Poles in a Race

By Lucinda Mandella

What are they, Where are they, and Why are they Different Colors? It’s a beautiful Saturday morning in Los Angeles. You decide to enjoy it by watching your horse go through its morning workout at Santa Anita. So you jump in your car, drive to the track, and after getting your first cup of coffee at Clockers’ Corner, find your trainer.

As you watch the sea of horses galloping by, you ask yourself “How will I be able to time my horse, and how will I know how far it has worked?” To answer this question, and have a better understanding of morning workouts, it’s important to know the poles, or mile-fraction markers on the racetrack. The placement of poles on the racetrack is crucial to those involved in training and racing Thoroughbreds.

Jockeys, trainers, and owners use the poles to measure how far a horse has traveled, and how far they have to go.

The easiest way to acquaint yourself with the poles is to start at the finish line, or “wire”, and count the poles backward, or clockwise. In North America, the distance between two poles is 1/16th of a mile. Black poles represent 1/16th of a mile, green poles 1/8th of a mile, and red poles indicate 1/4 mile fractions. For example, let’s look at Santa Anita’s mile track. Start at the wire, and begin to count the poles backwards. The first pole (black) you reach is the 1/16th mile marker, the second pole (green) is the 1/8th (or 2/16th) mile marker, the third pole (black) is the 3/16th mile marker, and the fourth pole (red) is the quarter-mile marker. As you continue to work your way backward around the track, add 1/16th of a mile to every pole you reach. Doing this, you will pass the 5/16th pole (black), 3/8th pole (green), 7/16th pole (black), and the 1/2 mile pole (red). Continue to count your way around, passing the 3/4 pole (red) and finally back to the finish line, which would be the fourth and final 1/4 mile marker. If you are having trouble, try remembering the order of the colors of the poles with this acronym, B.G.B.R. (Black, Green, Black, Red).

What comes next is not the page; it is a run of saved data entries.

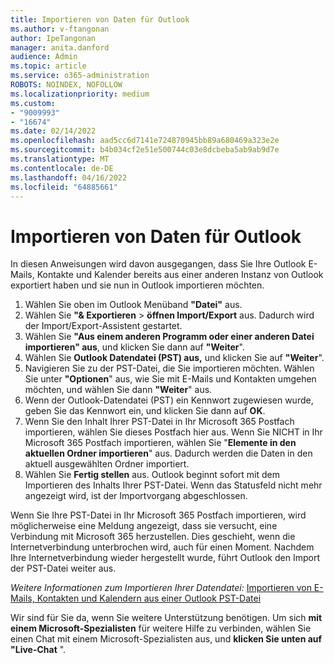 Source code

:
 ```yaml
---
title: Importieren von Daten für Outlook
ms.author: v-ftangonan
author: IpeTangonan
manager: anita.danford
audience: Admin
ms.topic: article
ms.service: o365-administration
ROBOTS: NOINDEX, NOFOLLOW
ms.localizationpriority: medium
ms.custom:
- "9009993"
- "16674"
ms.date: 02/14/2022
ms.openlocfilehash: aad5cc6d7141e724870945bb89a680469a323e2e
ms.sourcegitcommit: b4b034cf2e51e500744c03e8dcbeba5ab9ab9d7e
ms.translationtype: MT
ms.contentlocale: de-DE
ms.lasthandoff: 04/16/2022
ms.locfileid: "64885661"
---
```

# <a name="import-data-for-outlook"></a>Importieren von Daten für Outlook

In diesen Anweisungen wird davon ausgegangen, dass Sie Ihre Outlook E-Mails, Kontakte und Kalender bereits aus einer anderen Instanz von Outlook exportiert haben und sie nun in Outlook importieren möchten.

1. Wählen Sie oben im Outlook Menüband **"Datei"** aus.
2. Wählen Sie **"& Exportieren** >  **öffnen Import/Export** aus. Dadurch wird der Import/Export-Assistent gestartet.
3. Wählen Sie **"Aus einem anderen Programm oder einer anderen Datei importieren" aus**, und klicken Sie dann auf **"Weiter**".
4. Wählen Sie **Outlook Datendatei (PST) aus,** und klicken Sie auf **"Weiter**".
5. Navigieren Sie zu der PST-Datei, die Sie importieren möchten. Wählen Sie unter **"Optionen**" aus, wie Sie mit E-Mails und Kontakten umgehen möchten, und wählen Sie dann **"Weiter**" aus.
6. Wenn der Outlook-Datendatei (PST) ein Kennwort zugewiesen wurde, geben Sie das Kennwort ein, und klicken Sie dann auf **OK**.
7. Wenn Sie den Inhalt Ihrer PST-Datei in Ihr Microsoft 365 Postfach importieren, wählen Sie dieses Postfach hier aus. Wenn Sie NICHT in Ihr Microsoft 365 Postfach importieren, wählen Sie "**Elemente in den aktuellen Ordner importieren**" aus. Dadurch werden die Daten in den aktuell ausgewählten Ordner importiert.
8. Wählen Sie **Fertig stellen** aus. Outlook beginnt sofort mit dem Importieren des Inhalts Ihrer PST-Datei. Wenn das Statusfeld nicht mehr angezeigt wird, ist der Importvorgang abgeschlossen.

Wenn Sie Ihre PST-Datei in Ihr Microsoft 365 Postfach importieren, wird möglicherweise eine Meldung angezeigt, dass sie versucht, eine Verbindung mit Microsoft 365 herzustellen. Dies geschieht, wenn die Internetverbindung unterbrochen wird, auch für einen Moment. Nachdem Ihre Internetverbindung wieder hergestellt wurde, führt Outlook den Import der PST-Datei weiter aus.

*Weitere Informationen zum Importieren Ihrer Datendatei:* [Importieren von E-Mails, Kontakten und Kalendern aus einer Outlook PST-Datei](https://support.microsoft.com/topic/import-email-contacts-and-calendar-from-an-outlook-pst-file-431a8e9a-f99f-4d5f-ae48-ded54b3440ac)

Wir sind für Sie da, wenn Sie weitere Unterstützung benötigen. Um sich **mit einem Microsoft-Spezialisten** für weitere Hilfe zu verbinden, wählen Sie einen Chat mit einem Microsoft-Spezialisten aus, und **klicken Sie unten auf "Live-Chat** ".
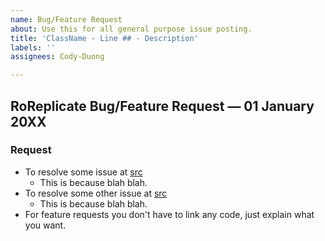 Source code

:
 ```yaml
---
name: Bug/Feature Request
about: Use this for all general purpose issue posting.
title: 'ClassName - Line ## - Description'
labels: ''
assignees: Cody-Duong

---
```


## RoReplicate Bug/Feature Request — 01 January 20XX

### Request
- To resolve some issue at [src](/src)
  - This is because blah blah.
- To resolve some other issue at [src](/src)
  - This is because blah blah.
- For feature requests you don't have to link any code, just explain what you want.
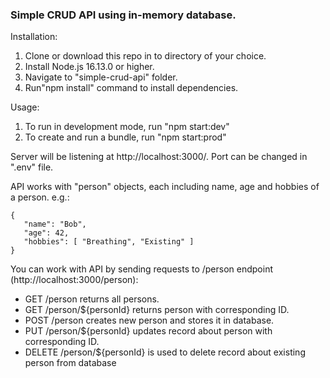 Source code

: ### Simple CRUD API using in-memory database.

Installation:
1. Clone or download this repo in to directory of your choice.
2. Install Node.js 16.13.0 or higher.
3. Navigate to "simple-crud-api" folder.
4. Run"npm install" command to install dependencies.

Usage:
1. To run in development mode, run "npm start:dev"
2. To create and run a bundle, run "npm start:prod"

Server will be listening at http://localhost:3000/.
Port can be changed in ".env" file.

API works with "person" objects, each including name, age and hobbies of a person.
e.g.:
 ```
{
    "name": "Bob",
    "age": 42,
    "hobbies": [ "Breathing", "Existing" ]
}
```
You can work with API by sending requests to /person endpoint (http://localhost:3000/person):

 - GET /person returns all persons.
 - GET /person/${personId} returns person with corresponding ID.
 - POST /person creates new person and stores it in database.
 - PUT /person/${personId} updates record about person with corresponding ID.
 - DELETE /person/${personId} is used to delete record about existing person from database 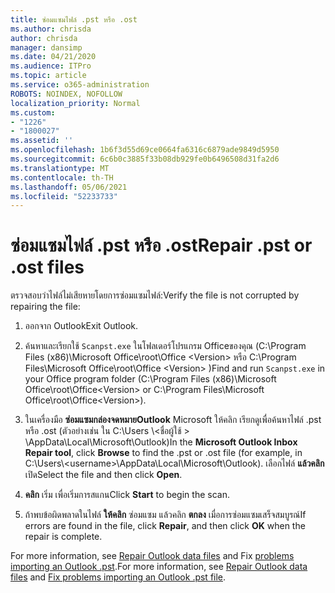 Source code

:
 ```yaml
---
title: ซ่อมแซมไฟล์ .pst หรือ .ost
ms.author: chrisda
author: chrisda
manager: dansimp
ms.date: 04/21/2020
ms.audience: ITPro
ms.topic: article
ms.service: o365-administration
ROBOTS: NOINDEX, NOFOLLOW
localization_priority: Normal
ms.custom:
- "1226"
- "1800027"
ms.assetid: ''
ms.openlocfilehash: 1b6f3d55d69ce0664fa6316c6879ade9849d5950
ms.sourcegitcommit: 6c6b0c3885f33b08db929fe0b6496508d31fa2d6
ms.translationtype: MT
ms.contentlocale: th-TH
ms.lasthandoff: 05/06/2021
ms.locfileid: "52233733"
---
```

# <a name="repair-pst-or-ost-files"></a><span data-ttu-id="67e27-102">ซ่อมแซมไฟล์ .pst หรือ .ost</span><span class="sxs-lookup"><span data-stu-id="67e27-102">Repair .pst or .ost files</span></span>

<span data-ttu-id="67e27-103">ตรวจสอบว่าไฟล์ไม่เสียหายโดยการซ่อมแซมไฟล์:</span><span class="sxs-lookup"><span data-stu-id="67e27-103">Verify the file is not corrupted by repairing the file:</span></span>

1. <span data-ttu-id="67e27-104">ออกจาก Outlook</span><span class="sxs-lookup"><span data-stu-id="67e27-104">Exit Outlook.</span></span>

2. <span data-ttu-id="67e27-105">ค้นหาและเรียกใช้ `Scanpst.exe` ในโฟลเดอร์โปรแกรม Officeของคุณ (C:\Program Files (x86)\Microsoft Office\root\Office \<Version\> หรือ C:\Program Files\Microsoft Office\root\Office \<Version\> )</span><span class="sxs-lookup"><span data-stu-id="67e27-105">Find and run `Scanpst.exe` in your Office program folder (C:\Program Files (x86)\Microsoft Office\root\Office\<Version\> or C:\Program Files\Microsoft Office\root\Office\<Version\>).</span></span>

3. <span data-ttu-id="67e27-106">ในเครื่องมือ **ซ่อมแซมกล่องจดหมายOutlook** Microsoft ให้คลิก เรียกดูเพื่อค้นหาไฟล์ .pst หรือ .ost (ตัวอย่างเช่น ใน C:\Users \\<ชื่อผู้ใช้ \> \AppData\Local\Microsoft\Outlook)</span><span class="sxs-lookup"><span data-stu-id="67e27-106">In the **Microsoft Outlook Inbox Repair tool**, click **Browse** to find the .pst or .ost file (for example, in C:\Users\\<username\>\AppData\Local\Microsoft\Outlook).</span></span> <span data-ttu-id="67e27-107">เลือกไฟล์ **แล้วคลิก** เปิด</span><span class="sxs-lookup"><span data-stu-id="67e27-107">Select the file and then click **Open**.</span></span>

4. <span data-ttu-id="67e27-108">**คลิก** เริ่ม เพื่อเริ่มการสแกน</span><span class="sxs-lookup"><span data-stu-id="67e27-108">Click **Start** to begin the scan.</span></span>

5. <span data-ttu-id="67e27-109">ถ้าพบข้อผิดพลาดในไฟล์ **ให้คลิก** ซ่อมแซม แล้วคลิก **ตกลง** เมื่อการซ่อมแซมเสร็จสมบูรณ์</span><span class="sxs-lookup"><span data-stu-id="67e27-109">If errors are found in the file, click **Repair**, and then click **OK** when the repair is complete.</span></span>

<span data-ttu-id="67e27-110">For more information, see [Repair Outlook data files](https://support.office.com/article/25663bc3-11ec-4412-86c4-60458afc5253) and Fix [problems importing an Outlook .pst](https://support.office.com/article/2d2e50dc-5c36-4ab2-ab50-f1be733b3d6e).</span><span class="sxs-lookup"><span data-stu-id="67e27-110">For more information, see [Repair Outlook data files](https://support.office.com/article/25663bc3-11ec-4412-86c4-60458afc5253) and [Fix problems importing an Outlook .pst file](https://support.office.com/article/2d2e50dc-5c36-4ab2-ab50-f1be733b3d6e).</span></span>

However, not all tracks in North America are the same size. Here in California, Santa Anita, Del Mar, Bay Meadows, and Golden Gate Fields are all mile tracks, while Hollywood Park has a 1 1/8th mile oval. So before you begin counting poles, determine the size of a racetrack to make sure your pole count comes out correct.

Armed with this knowledge, you’ll now know when to start and stop your stopwatch when your trainer informs you your horse is going to work seven furlongs from the 3/4 pole.